PROBLEM TO WORK ON: Pick every line from the data that holds the word "This".

##### DATA FOR REVIEW

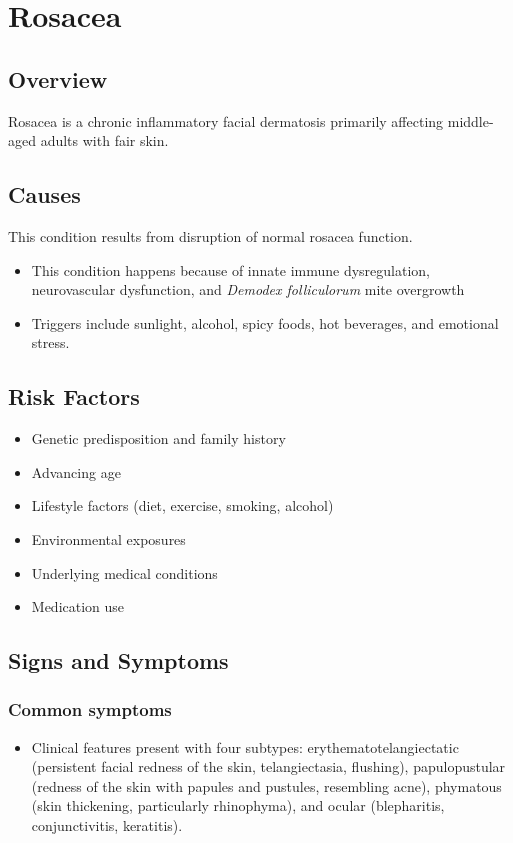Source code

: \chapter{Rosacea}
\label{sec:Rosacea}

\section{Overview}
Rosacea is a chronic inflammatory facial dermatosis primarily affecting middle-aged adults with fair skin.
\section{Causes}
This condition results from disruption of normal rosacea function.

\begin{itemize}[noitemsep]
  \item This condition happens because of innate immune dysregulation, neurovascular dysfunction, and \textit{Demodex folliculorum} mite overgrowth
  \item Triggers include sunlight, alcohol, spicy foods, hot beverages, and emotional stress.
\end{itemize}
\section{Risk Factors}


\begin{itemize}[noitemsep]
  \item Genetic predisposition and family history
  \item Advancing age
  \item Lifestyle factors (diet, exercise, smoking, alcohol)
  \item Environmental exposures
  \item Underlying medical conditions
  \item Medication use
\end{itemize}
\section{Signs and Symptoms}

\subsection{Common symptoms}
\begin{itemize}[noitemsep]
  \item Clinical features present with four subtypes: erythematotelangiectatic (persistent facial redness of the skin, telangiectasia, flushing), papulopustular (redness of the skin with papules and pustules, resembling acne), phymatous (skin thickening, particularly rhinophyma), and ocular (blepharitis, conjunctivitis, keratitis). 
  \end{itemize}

##########

ANSWER TO THE EXERCISE:
This condition results from disruption of normal rosacea function.
  \item This condition happens because of innate immune dysregulation, neurovascular dysfunction, and \textit{Demodex folliculorum} mite overgrowth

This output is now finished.